精神科のクラスターの多くは、急性期の病棟は少なく、長期入院者の多い精神一般病棟、さらに有資格看護師の比率が低い精神療養病棟や認知症治療病棟が多いようだ。 元々医療法の「精神科特例」でそれらの病棟は有資格看護者が少なく、感染症訓練も十分でなく、防護具や酸素の配管なども足りない。職員のみの感染は患者感染事例以上にある。多くのクラスターはスタッフの感染から始まっている。適切な医療が提供されず、転院できぬまま新型コロナ感染が始まれば、乾季の山火事のごとく、一気に燃え上がる。 元々医療機関としては少なすぎるスタッフも、感染し濃厚接触者として勤務できず、人手はひっ迫する。
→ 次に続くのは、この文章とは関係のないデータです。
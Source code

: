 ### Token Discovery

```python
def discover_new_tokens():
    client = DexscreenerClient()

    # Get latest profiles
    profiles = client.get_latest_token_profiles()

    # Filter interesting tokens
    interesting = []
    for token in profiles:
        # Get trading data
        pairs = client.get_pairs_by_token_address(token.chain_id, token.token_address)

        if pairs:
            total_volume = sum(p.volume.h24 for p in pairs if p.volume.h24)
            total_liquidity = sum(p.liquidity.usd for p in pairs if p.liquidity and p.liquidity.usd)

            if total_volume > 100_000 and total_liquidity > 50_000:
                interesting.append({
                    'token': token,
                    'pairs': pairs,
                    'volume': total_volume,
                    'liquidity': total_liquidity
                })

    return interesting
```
患者はコロナ感染の症状と不安におびえ、防護具に身を固めて緊迫したスタッフの様子に身を潜めているのかもしれない。おそらく野戦病院のような状況ではないのか。
ワクチン以前に国と自治体などからの強力な支援が必要だ。医療人員の応援と感染症対策の支援、防護具類の提供、そして速やかな転院体制の整備が必要だ。それが保障されないために、10月末で2倍だったのが第3波で国内感染率の4倍もの感染率と悪化した。 クラスターが拡大する前に、都立松沢病院や神奈川モデルのように、各地の公的精神科病院などで積極的に転院を受け入れる体制をつくるべきだ。また、厚労省が推奨するスタッフの定期的検査は有効だろう。
人権状況も危機的
昨年3月、神戸市の郊外にある神出(かんで)病院で長期にわたる意図的で悪質な入院患者への集団虐待が発覚して、6人の看護師らに実刑判決が確定した。おそれていたのだが、今年1月に病院で入院者59人を含む73人の新型コロナのクラスターが発生した。同病院では、過去にはインフルエンザに感染した患者4人を一部屋に閉じ込める違法な複数隔離が行われており、昨年、神戸市より改善命令が出ている。適切な医療の保障も心配されている。 三密状態で収容される精神病院はコロナ感染にとてももろい。閉じ込められながら国内感染率の4倍、死亡率4倍にさらされるのは極めて不条理だ。その上、感染対策で外出も面会も制限され、退院促進にも支障が出るなど、人権状況も危機的になっている。大阪精神医療人権センターでは、訪問や面会活動が困難な状況だが、リモート面会の実践と普及に向けて取り組んでいる。コロナ禍によりそのリモート面会さえ中止する病院も出ている。通信・面会は保障されないといけない。
精神病院を廃止したイタリアでは
日本と対極にあるイタリアは、新型コロナ感染で高齢者施設はとても大きな被害を受けた。精神保健利用者はステイホームの期間に、重い精神的負担にさらされる人も多かったが、直接会うことが難しくても電話・リモートを活用して、人のつながりを大切にしてきたという。精神保健ユーザーは病院ではなく地域で生活しているので被害は少なかった。これは精神病院を廃止した大きな成果だと、ボローニャ精神保健局のフィオリッティ局長やトリエステの当事者グループ Articolo Trentadue が発信している。
精神病院中心から地域精神保健への転換を
人口辺り精神病床数はOECD平均の4倍と言う収容率だ。約半数が強制入院で、人口辺りの強制入院率は欧州平均の10数倍、平均在院日数はOECD平均の約10倍、閉鎖病棟が7割。こんな国は日本の他にない。 はからずもパンデミックが日本の精神医療の転換すべき根本的な課題を浮き彫りにした。 治安と医療経済優先の精神病院収容主義から抜け出して、病床を削減し、退院促進とともに医療人員も地域医療に出て行くべきだろう。そして尊厳を軸とした地域精神保健に転換すべきではないか。